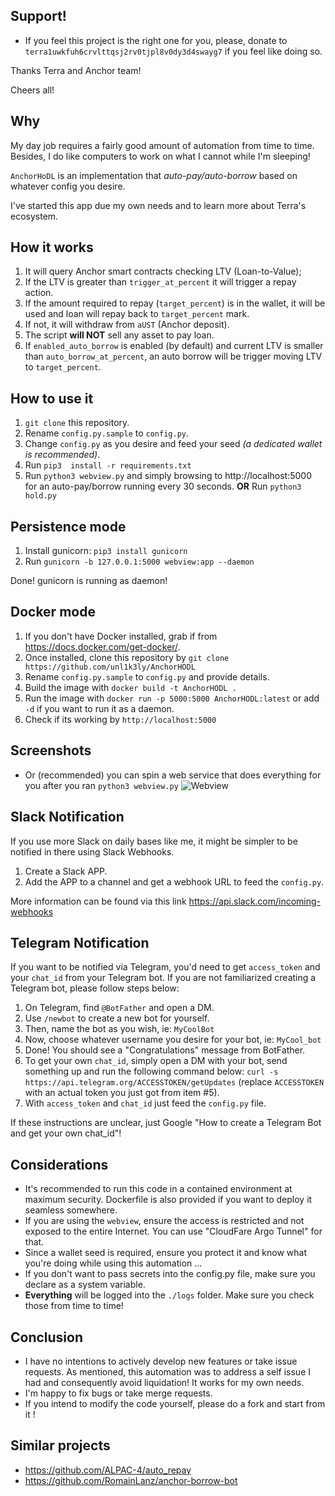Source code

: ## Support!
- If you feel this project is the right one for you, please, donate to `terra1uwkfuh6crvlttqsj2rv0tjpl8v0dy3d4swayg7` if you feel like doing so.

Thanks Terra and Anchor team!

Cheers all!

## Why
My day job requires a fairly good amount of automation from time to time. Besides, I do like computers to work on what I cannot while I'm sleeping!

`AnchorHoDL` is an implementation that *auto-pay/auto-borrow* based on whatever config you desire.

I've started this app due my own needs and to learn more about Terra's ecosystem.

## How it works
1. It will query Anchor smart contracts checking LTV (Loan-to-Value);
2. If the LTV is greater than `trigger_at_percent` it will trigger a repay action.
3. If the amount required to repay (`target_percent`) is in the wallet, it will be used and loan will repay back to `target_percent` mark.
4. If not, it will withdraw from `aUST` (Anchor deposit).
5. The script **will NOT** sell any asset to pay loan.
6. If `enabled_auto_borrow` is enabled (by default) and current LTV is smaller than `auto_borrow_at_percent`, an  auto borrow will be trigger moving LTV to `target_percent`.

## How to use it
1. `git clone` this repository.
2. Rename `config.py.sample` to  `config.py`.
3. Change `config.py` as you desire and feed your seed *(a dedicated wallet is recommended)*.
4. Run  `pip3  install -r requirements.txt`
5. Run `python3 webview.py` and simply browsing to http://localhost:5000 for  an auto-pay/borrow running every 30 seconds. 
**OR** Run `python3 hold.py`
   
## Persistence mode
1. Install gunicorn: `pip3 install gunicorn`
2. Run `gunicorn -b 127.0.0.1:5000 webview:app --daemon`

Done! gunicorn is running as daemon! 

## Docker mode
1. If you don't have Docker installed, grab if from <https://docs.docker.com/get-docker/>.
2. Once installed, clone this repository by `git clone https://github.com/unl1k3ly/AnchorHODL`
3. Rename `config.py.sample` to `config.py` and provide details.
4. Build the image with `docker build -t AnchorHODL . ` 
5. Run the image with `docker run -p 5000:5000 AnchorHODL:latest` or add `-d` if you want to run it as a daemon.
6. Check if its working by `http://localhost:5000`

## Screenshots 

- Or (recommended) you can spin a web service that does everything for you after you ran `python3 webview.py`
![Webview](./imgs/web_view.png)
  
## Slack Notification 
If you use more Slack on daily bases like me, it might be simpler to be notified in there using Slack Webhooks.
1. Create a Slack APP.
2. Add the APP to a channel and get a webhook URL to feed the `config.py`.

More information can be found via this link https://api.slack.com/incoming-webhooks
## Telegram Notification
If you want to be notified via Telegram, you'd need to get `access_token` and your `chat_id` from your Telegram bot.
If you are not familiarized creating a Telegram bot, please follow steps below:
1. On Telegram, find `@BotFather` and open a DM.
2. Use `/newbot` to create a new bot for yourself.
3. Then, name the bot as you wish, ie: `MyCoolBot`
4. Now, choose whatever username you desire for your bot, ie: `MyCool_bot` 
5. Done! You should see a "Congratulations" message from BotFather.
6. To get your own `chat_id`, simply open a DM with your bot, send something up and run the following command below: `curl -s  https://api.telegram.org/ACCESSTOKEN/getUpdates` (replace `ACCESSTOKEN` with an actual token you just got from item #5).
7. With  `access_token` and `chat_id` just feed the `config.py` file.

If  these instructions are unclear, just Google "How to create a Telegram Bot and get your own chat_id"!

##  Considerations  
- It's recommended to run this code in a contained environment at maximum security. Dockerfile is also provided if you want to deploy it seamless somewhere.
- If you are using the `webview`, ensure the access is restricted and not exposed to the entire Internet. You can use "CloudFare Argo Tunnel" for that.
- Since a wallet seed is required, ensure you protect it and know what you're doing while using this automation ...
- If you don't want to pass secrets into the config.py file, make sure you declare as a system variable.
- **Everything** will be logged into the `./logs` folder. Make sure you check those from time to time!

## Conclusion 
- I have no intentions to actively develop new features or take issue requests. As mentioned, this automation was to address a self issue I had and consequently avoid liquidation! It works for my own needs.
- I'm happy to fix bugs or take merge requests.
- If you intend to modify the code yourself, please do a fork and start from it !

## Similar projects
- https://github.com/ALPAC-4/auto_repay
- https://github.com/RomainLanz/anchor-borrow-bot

****************************************

=== How to complete this task ===
Everything from the line containing "- It's recommended" to the end of the listing above must be returned exactly. Both end lines belong in it.

=== Result below ===
- It's recommended to run this code in a contained environment at maximum security. Dockerfile is also provided if you want to deploy it seamless somewhere.
- If you are using the `webview`, ensure the access is restricted and not exposed to the entire Internet. You can use "CloudFare Argo Tunnel" for that.
- Since a wallet seed is required, ensure you protect it and know what you're doing while using this automation ...
- If you don't want to pass secrets into the config.py file, make sure you declare as a system variable.
- **Everything** will be logged into the `./logs` folder. Make sure you check those from time to time!

## Conclusion 
- I have no intentions to actively develop new features or take issue requests. As mentioned, this automation was to address a self issue I had and consequently avoid liquidation! It works for my own needs.
- I'm happy to fix bugs or take merge requests.
- If you intend to modify the code yourself, please do a fork and start from it !

## Similar projects
- https://github.com/ALPAC-4/auto_repay
- https://github.com/RomainLanz/anchor-borrow-bot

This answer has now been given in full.